Making memories: Childhood ‘recordings’ easier with cues, repetition
With three growing boys at home, I buy a lot of milk. And every time I stand before the dairy cooler, try as I might not to do it, I can’t help but sing to myself:
“P-R-O, D-U-C, E-R-S spells Producers...”
Some of you reading this will have to finish it, so go ahead, I’ll wait.
(“When you know quality, you’ll say yes to producers.”)
Growing up in the ’70s, I spent too many of the hot days of summer break planted in the air-conditioned living room watching TV and I heard the milk jingle hundreds of times, embedding it firmly in my memory, along with Bugs Bunny cartoons, the “Gilligan’s Island” theme song, and other flotsam and jetsam of childhood.
Last week, a photo in The Fresno Bee brought forth another buried relic. Looking at the photo of children performing at the annual Peach Blossom Festival, I suddenly recalled not only the poem I recited there as a fifth-grader, but the poem learned by my best friend, which I had heard her practice over and over. I asked my childhood friends if they remembered their poems and, yes, many of them not only recalled the poems, but also remembered the experiences of hearing them performed.
Good grief, I thought.

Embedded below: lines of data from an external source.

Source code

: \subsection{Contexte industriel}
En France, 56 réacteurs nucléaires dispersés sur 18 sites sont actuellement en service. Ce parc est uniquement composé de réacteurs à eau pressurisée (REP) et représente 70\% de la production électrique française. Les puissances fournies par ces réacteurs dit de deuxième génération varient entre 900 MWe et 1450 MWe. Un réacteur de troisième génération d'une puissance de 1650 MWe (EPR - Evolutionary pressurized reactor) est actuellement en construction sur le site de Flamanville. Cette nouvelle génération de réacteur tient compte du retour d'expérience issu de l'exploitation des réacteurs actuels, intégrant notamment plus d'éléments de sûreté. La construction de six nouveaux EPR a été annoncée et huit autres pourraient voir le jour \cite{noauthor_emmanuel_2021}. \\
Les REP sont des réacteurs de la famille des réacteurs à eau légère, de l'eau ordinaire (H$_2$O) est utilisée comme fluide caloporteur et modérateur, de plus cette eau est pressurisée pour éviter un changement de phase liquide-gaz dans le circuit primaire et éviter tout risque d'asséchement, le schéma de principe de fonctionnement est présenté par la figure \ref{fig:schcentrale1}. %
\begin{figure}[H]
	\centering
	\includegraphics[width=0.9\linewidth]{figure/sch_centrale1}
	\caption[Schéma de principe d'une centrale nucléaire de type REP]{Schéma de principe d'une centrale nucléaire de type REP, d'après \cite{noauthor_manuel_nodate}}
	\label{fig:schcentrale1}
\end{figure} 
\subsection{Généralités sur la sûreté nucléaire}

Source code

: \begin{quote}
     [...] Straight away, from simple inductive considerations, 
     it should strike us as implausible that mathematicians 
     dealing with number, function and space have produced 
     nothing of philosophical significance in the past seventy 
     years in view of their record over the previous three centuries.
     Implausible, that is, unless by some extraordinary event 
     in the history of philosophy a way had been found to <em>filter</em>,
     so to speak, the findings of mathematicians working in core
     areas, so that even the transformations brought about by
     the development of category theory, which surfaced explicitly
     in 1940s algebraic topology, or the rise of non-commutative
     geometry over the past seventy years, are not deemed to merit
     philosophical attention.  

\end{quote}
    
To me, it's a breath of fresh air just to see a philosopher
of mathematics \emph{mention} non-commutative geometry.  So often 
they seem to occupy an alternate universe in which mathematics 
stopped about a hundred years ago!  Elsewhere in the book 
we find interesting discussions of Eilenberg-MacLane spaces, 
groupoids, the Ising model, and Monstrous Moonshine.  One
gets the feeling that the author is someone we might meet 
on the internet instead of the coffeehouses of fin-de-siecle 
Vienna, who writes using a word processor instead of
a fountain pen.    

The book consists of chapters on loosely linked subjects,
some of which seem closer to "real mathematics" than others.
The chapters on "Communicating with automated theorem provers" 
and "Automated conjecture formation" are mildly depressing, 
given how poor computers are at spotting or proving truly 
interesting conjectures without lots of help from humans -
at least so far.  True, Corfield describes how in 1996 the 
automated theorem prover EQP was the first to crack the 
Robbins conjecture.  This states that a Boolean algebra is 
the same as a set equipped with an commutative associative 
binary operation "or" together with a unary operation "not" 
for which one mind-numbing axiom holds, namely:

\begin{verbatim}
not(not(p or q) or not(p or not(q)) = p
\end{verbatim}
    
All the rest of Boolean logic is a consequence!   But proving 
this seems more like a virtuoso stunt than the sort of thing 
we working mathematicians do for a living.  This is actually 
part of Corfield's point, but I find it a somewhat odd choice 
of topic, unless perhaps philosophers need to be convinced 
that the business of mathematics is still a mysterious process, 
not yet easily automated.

How is it these memories that have little importance to my adult life are so easily brought up when, now, I struggle to fill out forms requiring me to list my children’s dates of birth? (Sorry, guys.)
What is is about our memory during childhood that makes it all so easy, and why does that weaken over time?
David Noelle, an associate professor of cognitive and information sciences at UC Merced and expert on how our brains store and recall memories, says there are several factors at play. The moments of our lives are not stored so much as mini-movies, which would enable us to pull them out as complete records, but as fragments. They are broken into puzzle pieces. We may connect cues to the moments that, as time goes on, remind us of the puzzle piece. Our ability to recall the moment can depend on all sorts of things: how many cues we have for the memory; how many of the puzzle pieces we stored; how often we “rehearse” the moment in our minds; and, how many other similar puzzle pieces might be stored in our brains, too.
That last one is important. Those puzzle pieces can get mixed up or, as we get older, become damaged. As we grow, more puzzle pieces are made and they can interfere with one another, much like two radio stations whose frequencies are too close together.
“It can become difficult to retrieve a memory because we have other memories that are similar enough that we can’t make a coherent picture of those two, so we can’t recall what happened,” Noelle explained.
When we are children, a common theory goes, we have fewer interfering memories, he said. The rehearsal of something, such as the repeated recitations of my poem or the Producers commercial, also help lock the memory in place.
For parents, if we want our children to remember special moments, and not just jingles, it helps to give them a variety of physical things to serve as cues – such as a photo, a souvenir, or an entry in a diary. If we’re trying to help them memorize facts from a school lesson, it helps to have them recall the memory in different situations, not just at the homework table, but while walking outside or riding in the car. There’s something about sleep, too, that helps people store memories from the day, Noelle said.
Readers of last week’s column will recall there is research that suggests relying on one’s smartphone camera to record moments may actually weaken our memories. Noelle said the trick may be to use the photo as a cue, but not to rely too heavily on cameras. “Personally, I don’t take a lot of pictures when I’m on holiday because I want to be more engaged in the actual experience,” he said.
Keeping a diary may be one of the best methods of all – even for important events, weddings or tragedies, that we tell ourselves we’re certain to never forget. Research increasingly indicates that eyewitness testimony based solely on memory can be faulty. “We have this confidence in remembering very important things in our life and it’s unnerving to recognize that, at least in the details, it might not be right,” Noelle said.
If we want to remember moments that are important, we must record them in some way and refer back to them to keep the recollection links functioning. Without physical clues, it’s rather impossible for us to know anything with certainty.
One of Noelle’s earliest memories is of being a toddler, home alone with his dad while his mother was in a hospital following the birth of his brother. The sight of his father in the kitchen was unusual, he said, as was the sense of the house being empty. “It’s a very visual memory,” he said.
But, asked if it was true, he paused and replied: “I have no idea.”